>>>>

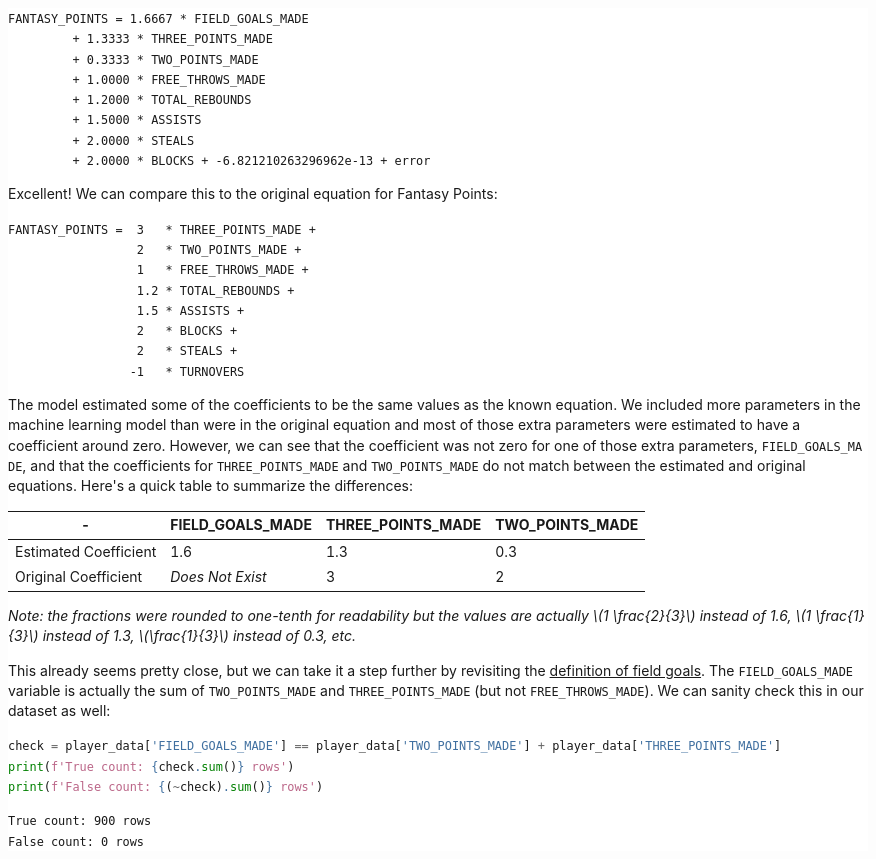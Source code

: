     FANTASY_POINTS = 1.6667 * FIELD_GOALS_MADE
    		 + 1.3333 * THREE_POINTS_MADE
    		 + 0.3333 * TWO_POINTS_MADE
    		 + 1.0000 * FREE_THROWS_MADE
    		 + 1.2000 * TOTAL_REBOUNDS
    		 + 1.5000 * ASSISTS
    		 + 2.0000 * STEALS
    		 + 2.0000 * BLOCKS + -6.821210263296962e-13 + error


Excellent! We can compare this to the original equation for Fantasy Points:

```
FANTASY_POINTS =  3   * THREE_POINTS_MADE + 
                  2   * TWO_POINTS_MADE + 
                  1   * FREE_THROWS_MADE + 
                  1.2 * TOTAL_REBOUNDS + 
                  1.5 * ASSISTS + 
                  2   * BLOCKS + 
                  2   * STEALS + 
                 -1   * TURNOVERS
```

The model estimated some of the coefficients to be the same values as the known equation. We included more parameters in the machine learning model than were in the original equation and most of those extra parameters were estimated to have a coefficient around zero. However, we can see that the coefficient was not zero for one of those extra parameters, `FIELD_GOALS_MADE`, and that the coefficients for `THREE_POINTS_MADE` and `TWO_POINTS_MADE` do not match between the estimated and original equations. Here's a quick table to summarize the differences:

|-| FIELD_GOALS_MADE | THREE_POINTS_MADE | TWO_POINTS_MADE | 
|-|-|-|-|
| Estimated Coefficient | 1.6 | 1.3 | 0.3 | 
| Original Coefficient | *Does Not Exist* | 3 | 2 |

*Note: the fractions were rounded to one-tenth for readability but the values are actually \\(1 \frac{2}{3}\\) instead of 1.6, \\(1 \frac{1}{3}\\) instead of 1.3, \\(\frac{1}{3}\\) instead of 0.3, etc.*

This already seems pretty close, but we can take it a step further by revisiting the [definition of field goals](https://en.wikipedia.org/wiki/Field_goal_(basketball)). The `FIELD_GOALS_MADE` variable is actually the sum of `TWO_POINTS_MADE` and `THREE_POINTS_MADE` (but not `FREE_THROWS_MADE`). We can sanity check this in our dataset as well: 


```python
check = player_data['FIELD_GOALS_MADE'] == player_data['TWO_POINTS_MADE'] + player_data['THREE_POINTS_MADE']
print(f'True count: {check.sum()} rows')
print(f'False count: {(~check).sum()} rows')
```

    True count: 900 rows
    False count: 0 rows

<<<<

Leaving out every picture, repeat the records above exactly as they stand.

Source code

:     FANTASY_POINTS = 1.6667 * FIELD_GOALS_MADE
    		 + 1.3333 * THREE_POINTS_MADE
    		 + 0.3333 * TWO_POINTS_MADE
    		 + 1.0000 * FREE_THROWS_MADE
    		 + 1.2000 * TOTAL_REBOUNDS
    		 + 1.5000 * ASSISTS
    		 + 2.0000 * STEALS
    		 + 2.0000 * BLOCKS + -6.821210263296962e-13 + error


Excellent! We can compare this to the original equation for Fantasy Points:

```
FANTASY_POINTS =  3   * THREE_POINTS_MADE + 
                  2   * TWO_POINTS_MADE + 
                  1   * FREE_THROWS_MADE + 
                  1.2 * TOTAL_REBOUNDS + 
                  1.5 * ASSISTS + 
                  2   * BLOCKS + 
                  2   * STEALS + 
                 -1   * TURNOVERS
```

The model estimated some of the coefficients to be the same values as the known equation. We included more parameters in the machine learning model than were in the original equation and most of those extra parameters were estimated to have a coefficient around zero. However, we can see that the coefficient was not zero for one of those extra parameters, `FIELD_GOALS_MADE`, and that the coefficients for `THREE_POINTS_MADE` and `TWO_POINTS_MADE` do not match between the estimated and original equations. Here's a quick table to summarize the differences:

|-| FIELD_GOALS_MADE | THREE_POINTS_MADE | TWO_POINTS_MADE | 
|-|-|-|-|
| Estimated Coefficient | 1.6 | 1.3 | 0.3 | 
| Original Coefficient | *Does Not Exist* | 3 | 2 |

*Note: the fractions were rounded to one-tenth for readability but the values are actually \\(1 \frac{2}{3}\\) instead of 1.6, \\(1 \frac{1}{3}\\) instead of 1.3, \\(\frac{1}{3}\\) instead of 0.3, etc.*

This already seems pretty close, but we can take it a step further by revisiting the [definition of field goals](https://en.wikipedia.org/wiki/Field_goal_(basketball)). The `FIELD_GOALS_MADE` variable is actually the sum of `TWO_POINTS_MADE` and `THREE_POINTS_MADE` (but not `FREE_THROWS_MADE`). We can sanity check this in our dataset as well: 


```python
check = player_data['FIELD_GOALS_MADE'] == player_data['TWO_POINTS_MADE'] + player_data['THREE_POINTS_MADE']
print(f'True count: {check.sum()} rows')
print(f'False count: {(~check).sum()} rows')
```

    True count: 900 rows
    False count: 0 rows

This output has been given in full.